Полетаев вышел из павильона, сел в пролетку и велел Кузьме:
– В банк!
***
Принесли записку и Лизе. Жизнь не прекращала своего течения, ей дела не было до полетаевских переживаний и желаний уединиться, разбираясь в своей душе. У жизни были свои расчеты, события, резоны. Писала Лида Оленина. Просила зайти на следующий день к вечеру по адресу, что приложила к записке – она собиралась завтра уходить из Института домой, потому что в субботу приезжали ее домашние. Напомнила она Лизе и об обещании в помощи по уборке и просила дать знать – рассчитывать на ее няню, или самой что организовывать? Егоровна тут же отправилась к женщине, что приходила к ним убираться, и, вернувшись, сообщила, что у той завтрашний день оказался свободен, и они обе готовы к работе. Лиза написала подружке ответ, и в нем предложила забрать ее от ворот, и уже вместе поехать к ее дому, назначила время.

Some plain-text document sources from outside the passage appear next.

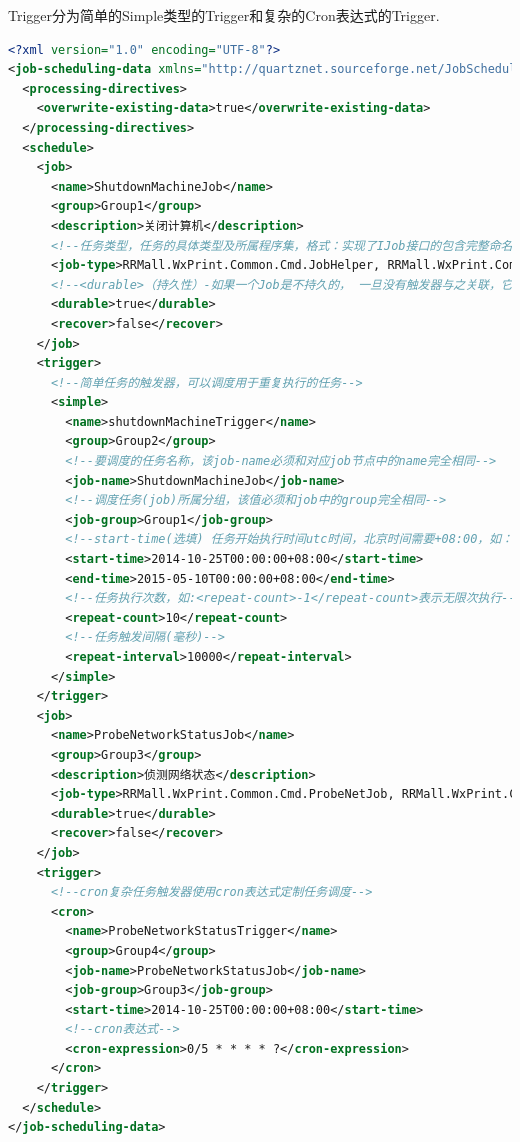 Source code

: \documentclass{book}
\begin{document}
Trigger分为简单的Simple类型的Trigger和复杂的Cron表达式的Trigger.

\begin{lstlisting}[language=XML]
<?xml version="1.0" encoding="UTF-8"?>
<job-scheduling-data xmlns="http://quartznet.sourceforge.net/JobSchedulingData" xmlns:xsi="http://www.w3.org/2001/XMLSchema-instance" version="2.0">
  <processing-directives>
    <overwrite-existing-data>true</overwrite-existing-data>
  </processing-directives>
  <schedule>
    <job>
      <name>ShutdownMachineJob</name>
      <group>Group1</group>
      <description>关闭计算机</description>
      <!--任务类型，任务的具体类型及所属程序集，格式：实现了IJob接口的包含完整命名空间的类名,程序集名称-->
      <job-type>RRMall.WxPrint.Common.Cmd.JobHelper, RRMall.WxPrint.Common</job-type>
      <!--<durable>（持久性）-如果一个Job是不持久的， 一旦没有触发器与之关联，它就会被从scheduler 中自动删除-->
      <durable>true</durable>
      <recover>false</recover>
    </job>
    <trigger>
      <!--简单任务的触发器，可以调度用于重复执行的任务-->
      <simple>
        <name>shutdownMachineTrigger</name>
        <group>Group2</group>
        <!--要调度的任务名称，该job-name必须和对应job节点中的name完全相同-->
        <job-name>ShutdownMachineJob</job-name>
        <!--调度任务(job)所属分组，该值必须和job中的group完全相同-->
        <job-group>Group1</job-group>
        <!--start-time(选填) 任务开始执行时间utc时间，北京时间需要+08:00，如：<start-time>2012-04-01T08:00:00+08:00</start-time>表示北京时间2012年4月1日上午8:00开始执行，注意服务启动或重启时都会检测此属性，若没有设置此属性或者start-time设置的时间比当前时间较早，则服务启动后会立即执行一次调度，若设置的时间比当前时间晚，服务会等到设置时间相同后才会第一次执行任务，一般若无特殊需要请不要设置此属性-->
        <start-time>2014-10-25T00:00:00+08:00</start-time>
        <end-time>2015-05-10T00:00:00+08:00</end-time>
        <!--任务执行次数，如:<repeat-count>-1</repeat-count>表示无限次执行-->
        <repeat-count>10</repeat-count>
        <!--任务触发间隔(毫秒)-->
        <repeat-interval>10000</repeat-interval>
      </simple>
    </trigger>
    <job>
      <name>ProbeNetworkStatusJob</name>
      <group>Group3</group>
      <description>侦测网络状态</description>      
      <job-type>RRMall.WxPrint.Common.Cmd.ProbeNetJob, RRMall.WxPrint.Common</job-type>
      <durable>true</durable>
      <recover>false</recover>      
    </job>
    <trigger>
      <!--cron复杂任务触发器使用cron表达式定制任务调度-->
      <cron>
        <name>ProbeNetworkStatusTrigger</name>
        <group>Group4</group>
        <job-name>ProbeNetworkStatusJob</job-name>
        <job-group>Group3</job-group>
        <start-time>2014-10-25T00:00:00+08:00</start-time>
        <!--cron表达式-->
        <cron-expression>0/5 * * * * ?</cron-expression>
      </cron>
    </trigger>
  </schedule>
</job-scheduling-data>
\end{lstlisting}
\end{document}
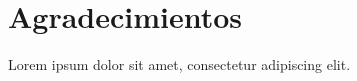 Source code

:\documentclass[11pt, oneside]{book}
\begin{document}
\chapter*{Agradecimientos}

\noindent Lorem ipsum dolor sit amet, consectetur adipiscing elit.







\end{document}
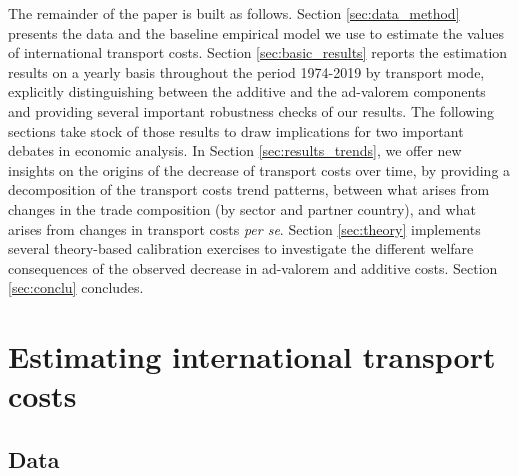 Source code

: \documentclass[a4paper,11pt]{article}
\begin{document}
The remainder of the paper is built as follows. Section \ref{sec:data_method} presents the data and the baseline empirical model we use to estimate the values of international transport costs. Section \ref{sec:basic_results} reports the estimation results on a yearly basis throughout the period 1974-2019 by transport mode, explicitly distinguishing between the additive and the ad-valorem components and providing several important robustness checks of our results. The following sections take stock of those results to draw implications for two important debates in economic analysis. In Section \ref{sec:results_trends}, we offer new insights on the origins of the decrease of transport costs over time, by providing a decomposition of the transport costs trend patterns, between what arises from changes in the trade composition (by sector and partner country), and what arises from changes in transport costs \textit{per se}. Section \ref{sec:theory} implements several theory-based calibration exercises to investigate the different welfare consequences of the observed decrease in ad-valorem and additive costs. Section \ref{sec:conclu} concludes.



\section{Estimating international transport costs\label{sec:data_method}}

\subsection{Data}
\end{document}
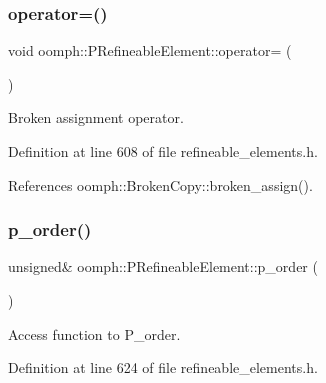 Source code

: \subsubsection{\texorpdfstring{operator=()}{operator=()}}
{\footnotesize\ttfamily void oomph\+::\+P\+Refineable\+Element\+::operator= (\begin{DoxyParamCaption}\item[{const \hyperlink{classoomph_1_1PRefineableElement}{P\+Refineable\+Element} \&}]{ }\end{DoxyParamCaption})\hspace{0.3cm}{\ttfamily [inline]}}



Broken assignment operator. 



Definition at line 608 of file refineable\+\_\+elements.\+h.



References oomph\+::\+Broken\+Copy\+::broken\+\_\+assign().

\mbox{\label{classoomph_1_1PRefineableElement_a399d686caa2f65fff9c825d1ff55f053}} 
\subsubsection{\texorpdfstring{p\+\_\+order()}{p\_order()}\hspace{0.1cm}{\footnotesize\ttfamily [1/2]}}
{\footnotesize\ttfamily unsigned\& oomph\+::\+P\+Refineable\+Element\+::p\+\_\+order (\begin{DoxyParamCaption}{ }\end{DoxyParamCaption})\hspace{0.3cm}{\ttfamily [inline]}}



Access function to P\+\_\+order. 



Definition at line 624 of file refineable\+\_\+elements.\+h.



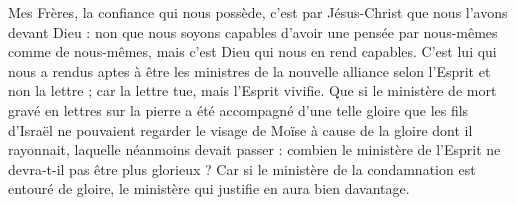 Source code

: Mes Frères, la confiance qui nous possède, c’est par Jésus-Christ que nous l’avons devant Dieu : non que nous soyons capables d’avoir une pensée par nous-mêmes comme de nous-mêmes, mais c’est Dieu qui nous en rend capables. C’est lui qui nous a rendus aptes à être les ministres de la nouvelle alliance selon l’Esprit et non la lettre ; car la lettre tue, mais l’Esprit vivifie. Que si le ministère de mort gravé en lettres sur la pierre a été accompagné d’une telle gloire que les fils d’Israël ne pouvaient regarder le visage de Moïse à cause de la gloire dont il rayonnait, laquelle néanmoins devait passer : combien le ministère de l’Esprit ne devra-t-il pas être plus glorieux ? Car si le ministère de la condamnation est entouré de gloire, le ministère qui justifie en aura bien davantage.
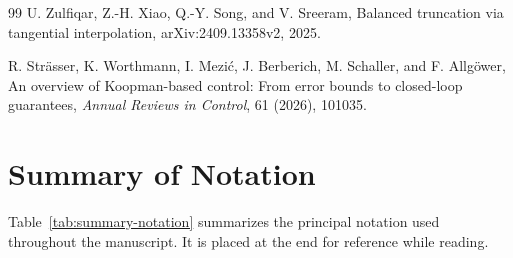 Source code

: \documentclass[review]{siamart220329}
\theoremstyle{definition}
\theoremstyle{remark}
\begin{document}
\begin{thebibliography}{99}
U. Zulfiqar, Z.-H. Xiao, Q.-Y. Song, and V. Sreeram, Balanced truncation via tangential interpolation, arXiv:2409.13358v2, 2025.

R. Str\"asser, K. Worthmann, I. Mezi\'c, J. Berberich, M. Schaller, and F. Allg\"ower, An overview of Koopman-based control: From error bounds to closed-loop guarantees, \emph{Annual Reviews in Control}, 61 (2026), 101035.

\end{thebibliography}

\clearpage
\section*{Summary of Notation}
Table~\ref{tab:summary-notation} summarizes the principal notation used throughout the manuscript. It is placed at the end for reference while reading.
\end{document}
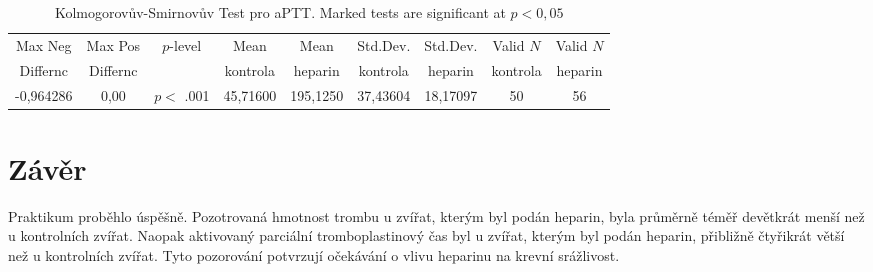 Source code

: \documentclass[12pt]{article}
\begin{document}
\begin{table}[h!]
\begin{tabular}{|c|c|c|c|c|c|c|c|c|}
\hline
Max Neg & Max Pos & $p$-level & Mean & Mean & Std.Dev. & Std.Dev. & Valid $N$ & Valid $N$ \\
Differnc & Differnc & & kontrola & heparin & kontrola & heparin & kontrola & heparin \\
\hline
-0,964286 & 0,00 & $p <$ .001 & 45,71600 & 195,1250 & 37,43604 & 18,17097 & 50 & 56 \\
\hline
\end{tabular}
\caption{Kolmogorovův-Smirnovův Test pro aPTT. Marked tests are significant at $p < 0,05$}
\end{table}

\clearpage

\section{Závěr}
Praktikum proběhlo úspěšně. Pozotrovaná hmotnost trombu u zvířat, kterým byl podán heparin, byla průměrně téměř devětkrát menší než u kontrolních zvířat. Naopak aktivovaný parciální tromboplastinový čas byl u zvířat, kterým byl podán heparin, přibližně čtyřikrát větší než u kontrolních zvířat. Tyto pozorování potvrzují očekávání o vlivu heparinu na krevní srážlivost.
\end{document}
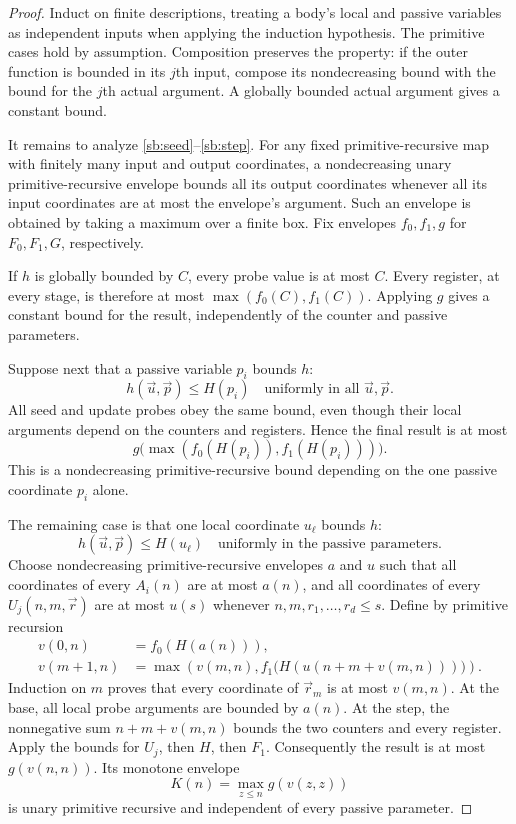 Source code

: \documentclass[11pt,letterpaper]{article}
\theoremstyle{definition}\newtheorem{definition}[theorem]{Definition}
\theoremstyle{remark}\newtheorem{remark}[theorem]{Remark}
\begin{document}
\begin{proof}
Induct on finite descriptions, treating a body's local and passive
variables as independent inputs when applying the induction hypothesis.
The primitive cases hold by assumption.  Composition preserves the
property: if the outer function is bounded in its $j$th input, compose
its nondecreasing bound with the bound for the $j$th actual argument.
A globally bounded actual argument gives a constant bound.

It remains to analyze \eqref{sb:seed}--\eqref{sb:step}.  For any fixed
primitive-recursive map with finitely many input and output coordinates,
a nondecreasing unary primitive-recursive envelope bounds all its output
coordinates whenever all its input coordinates are at most the envelope's
argument.  Such an envelope is obtained by taking a maximum over a finite
box.  Fix envelopes $f_0,f_1,g$ for $F_0,F_1,G$, respectively.

If $h$ is globally bounded by $C$, every probe value is at most $C$.
Every register, at every stage, is therefore at most
$\max(f_0(C),f_1(C))$.  Applying $g$ gives a constant bound for the
result, independently of the counter and passive parameters.

Suppose next that a passive variable $p_i$ bounds $h$:
\[
       h(\vec u,\vec p)\le H(p_i)
       \quad\text{uniformly in all }\vec u,\vec p.
\]
All seed and update probes obey the same bound, even though their local
arguments depend on the counters and registers.  Hence the final result
is at most
\[
       g\bigl(\max(f_0(H(p_i)),f_1(H(p_i)))\bigr).
\]
This is a nondecreasing primitive-recursive bound depending on the one
passive coordinate $p_i$ alone.

The remaining case is that one local coordinate $u_\ell$ bounds $h$:
\[
       h(\vec u,\vec p)\le H(u_\ell)
       \quad\text{uniformly in the passive parameters.}
\]
Choose nondecreasing primitive-recursive envelopes $a$ and $u$ such that
all coordinates of every $A_i(n)$ are at most $a(n)$, and all coordinates
of every $U_j(n,m,\vec r)$ are at most $u(s)$ whenever
$n,m,r_1,\ldots,r_d\le s$.  Define by primitive recursion
\[
 \begin{aligned}
 v(0,n)&=f_0(H(a(n))),\\
 v(m+1,n)&=\max\left(v(m,n),
       f_1\bigl(H(u(n+m+v(m,n)))\bigr)\right).
 \end{aligned}
\]
Induction on $m$ proves that every coordinate of $\vec r_m$ is at most
$v(m,n)$.  At the base, all local probe arguments are bounded by $a(n)$.
At the step, the nonnegative sum $n+m+v(m,n)$ bounds the two counters and
every register.  Apply the bounds for $U_j$, then $H$, then $F_1$.
Consequently the result is at most $g(v(n,n))$.  Its monotone envelope
\[
                 K(n)=\max_{z\le n}g(v(z,z))
\]
is unary primitive recursive and independent of every passive parameter.


\end{proof}
\end{document}
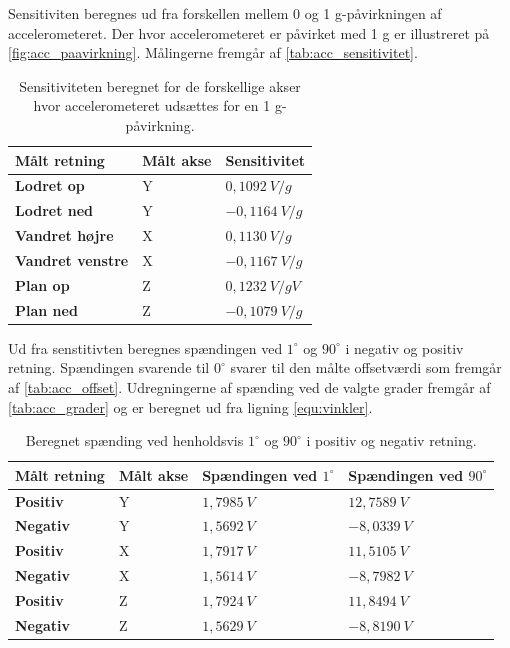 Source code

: Sensitiviten beregnes ud fra forskellen mellem 0 og 1 g-påvirkningen af accelerometeret. Der hvor accelerometeret er påvirket med 1 g er illustreret på \autoref{fig:acc_paavirkning}. Målingerne fremgår af \autoref{tab:acc_sensitivitet}. 

\begin{table}[H]
	\centering
	\begin{tabular}{|l|l|l|}
	\textbf{Målt retning} & \textbf{Målt akse} & \textbf{Sensitivitet} \\ \hline
    \textbf{Lodret op} 		& Y		& $0,1092~V/g$ 	\\ \hline
    \textbf{Lodret ned}		& Y 		& $-0,1164~V/g$ 	\\ \hline
    \textbf{Vandret højre} 	& X 		& $0,1130~V/g$     \\ \hline     
    \textbf{Vandret venstre}	& X 		& $-0,1167~V/g$ 	\\ \hline
    \textbf{Plan op} 		& Z 		& $0,1232~V/gV$    	\\ \hline		
    \textbf{Plan ned} 		& Z 		& $-0,1079~V/g$		\\ \hline
	\end{tabular}
	\caption{Sensitiviteten beregnet for de forskellige akser hvor accelerometeret udsættes for en 1 g-påvirkning.}
	\label{tab:acc_sensitivitet}
\end{table}

Ud fra senstitivten beregnes spændingen ved $1^{\circ}$ og $90^{\circ}$ i negativ og positiv retning. Spændingen svarende til $0^{\circ}$ svarer til den målte offsetværdi som fremgår af \autoref{tab:acc_offset}. Udregningerne af spænding ved de valgte grader fremgår af \autoref{tab:acc_grader} og er beregnet ud fra ligning \autoref{equ:vinkler}.

 \begin{table}[H]
	\centering
	\begin{tabular}{|l|l|l|l|}
	\textbf{Målt retning} & \textbf{Målt akse} & \textbf{Spændingen ved $1^{\circ}$} & \textbf{Spændingen ved $90^{\circ}$} \\ \hline
    \textbf{Positiv} 	& Y		& $1,7985~V$   	&	$12,7589~V$\\ \hline
    \textbf{Negativ}		& Y		& $1,5692~V$  	&	$-8,0339~V$\\ \hline
    \textbf{Positiv} 	& X 		& $1,7917~V$   	& 	$11,5105~V$ \\ \hline     
    \textbf{Negativ}		& X 		& $1,5614~V$		&	$-8,7982~V$\\ \hline
    \textbf{Positiv} 	& Z 		& $1,7924~V$   	& 	$11,8494~V$	\\ \hline		
    \textbf{Negativ} 	& Z 		& $1,5629~V$		&	$-8,8190~V$ \\ \hline
	\end{tabular}
	\caption{Beregnet spænding ved henholdsvis $1^{\circ}$ og $90^{\circ}$ i positiv og negativ retning.}
	\label{tab:acc_grader}
\end{table}





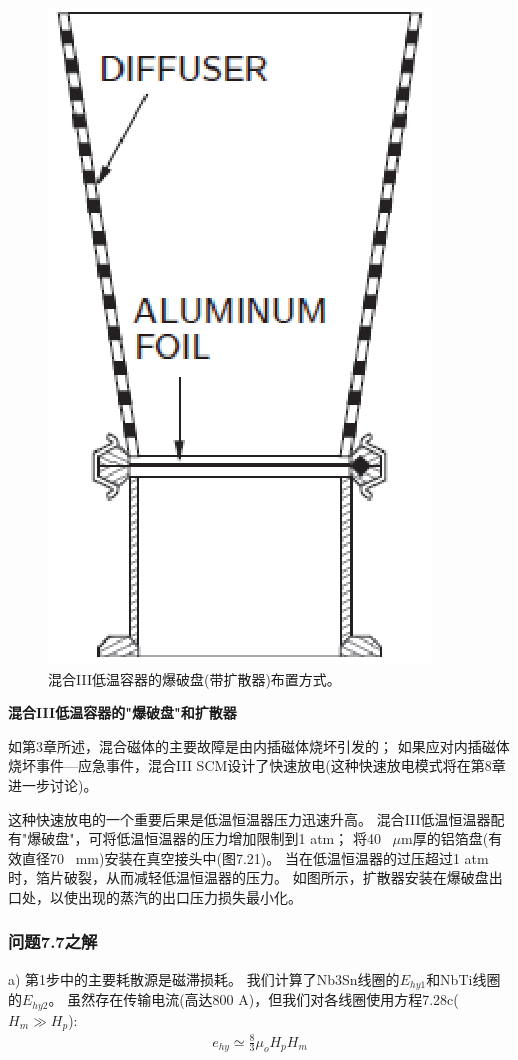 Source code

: \begin{figure}[htbp]
	\centering
	\includegraphics[scale=0.7]{chpt7/figs/fig7.21.eps}
	\caption{混合III低温容器的爆破盘(带扩散器)布置方式。}
\end{figure}

\textbf{混合III低温容器的"爆破盘"和扩散器}

如第3章所述，混合磁体的主要故障是由内插磁体烧坏引发的；
如果应对内插磁体烧坏事件---应急事件，混合III SCM设计了快速放电(这种快速放电模式将在第8章进一步讨论)。

这种快速放电的一个重要后果是低温恒温器压力迅速升高。
混合III低温恒温器配有"爆破盘"，可将低温恒温器的压力增加限制到1 atm；
将40~ $\mu$m厚的铝箔盘(有效直径70~ mm)安装在真空接头中(图7.21)。
当在低温恒温器的过压超过1 atm时，箔片破裂，从而减轻低温恒温器的压力。
如图所示，扩散器安装在爆破盘出口处，以使出现的蒸汽的出口压力损失最小化。

\subsubsection{问题7.7之解}
a) 第1步中的主要耗散源是磁滞损耗。 
我们计算了Nb3Sn线圈的$E_{hy1}$和NbTi线圈的$E_{hy2}$。
 虽然存在传输电流(高达800 A)，但我们对各线圈使用方程7.28c($H_m\gg H_p$):
\begin{align*}%
e_{hy}\simeq\frac{8}{3}\mu_oH_pH_m \tag{7.28c}
\end{align*}

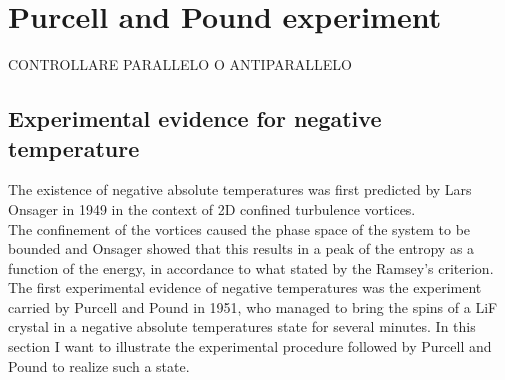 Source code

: \chapter{Purcell and Pound experiment}
\label{ch:PandP}

CONTROLLARE PARALLELO O ANTIPARALLELO
\section{Experimental evidence for negative temperature}
The existence of negative absolute temperatures was first predicted by Lars Onsager in 1949 \cite{Onsager} in the context of 2D confined turbulence vortices. \\
The confinement of the vortices caused the phase space of the system to be bounded and Onsager showed that this results in a peak of the entropy as a function of the energy, in accordance
to what stated by the Ramsey's criterion. \\
The first experimental evidence of negative temperatures was the experiment carried by Purcell and Pound \cite{PandP} in 1951, who managed to bring the spins of a LiF crystal in a negative absolute temperatures 
state for several minutes.
In this section I want to illustrate the experimental procedure followed by Purcell and Pound to realize such a state.\\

Вернулся отец, они сели ужинать и Лиза все время ловила на себе его короткие взгляды. Как будто он жалел ее. Или прощался. Но, так как в последнее время, говорить они стали между собой совсем мало, то спросить Лиза не решилась. А «поймать» ни один из его взглядов не получилось, отец тут же отводил глаза. Так же перестали они обмениваться и планами на следующий день. Почти в полном молчании проходили теперь все трапезы, которые от этого стали и короче, и безрадостней. Но Лиза только вздыхала, а говорить настроения так и не приходило. Полетаев молчал. Егоровна гремела посудой. День кончался.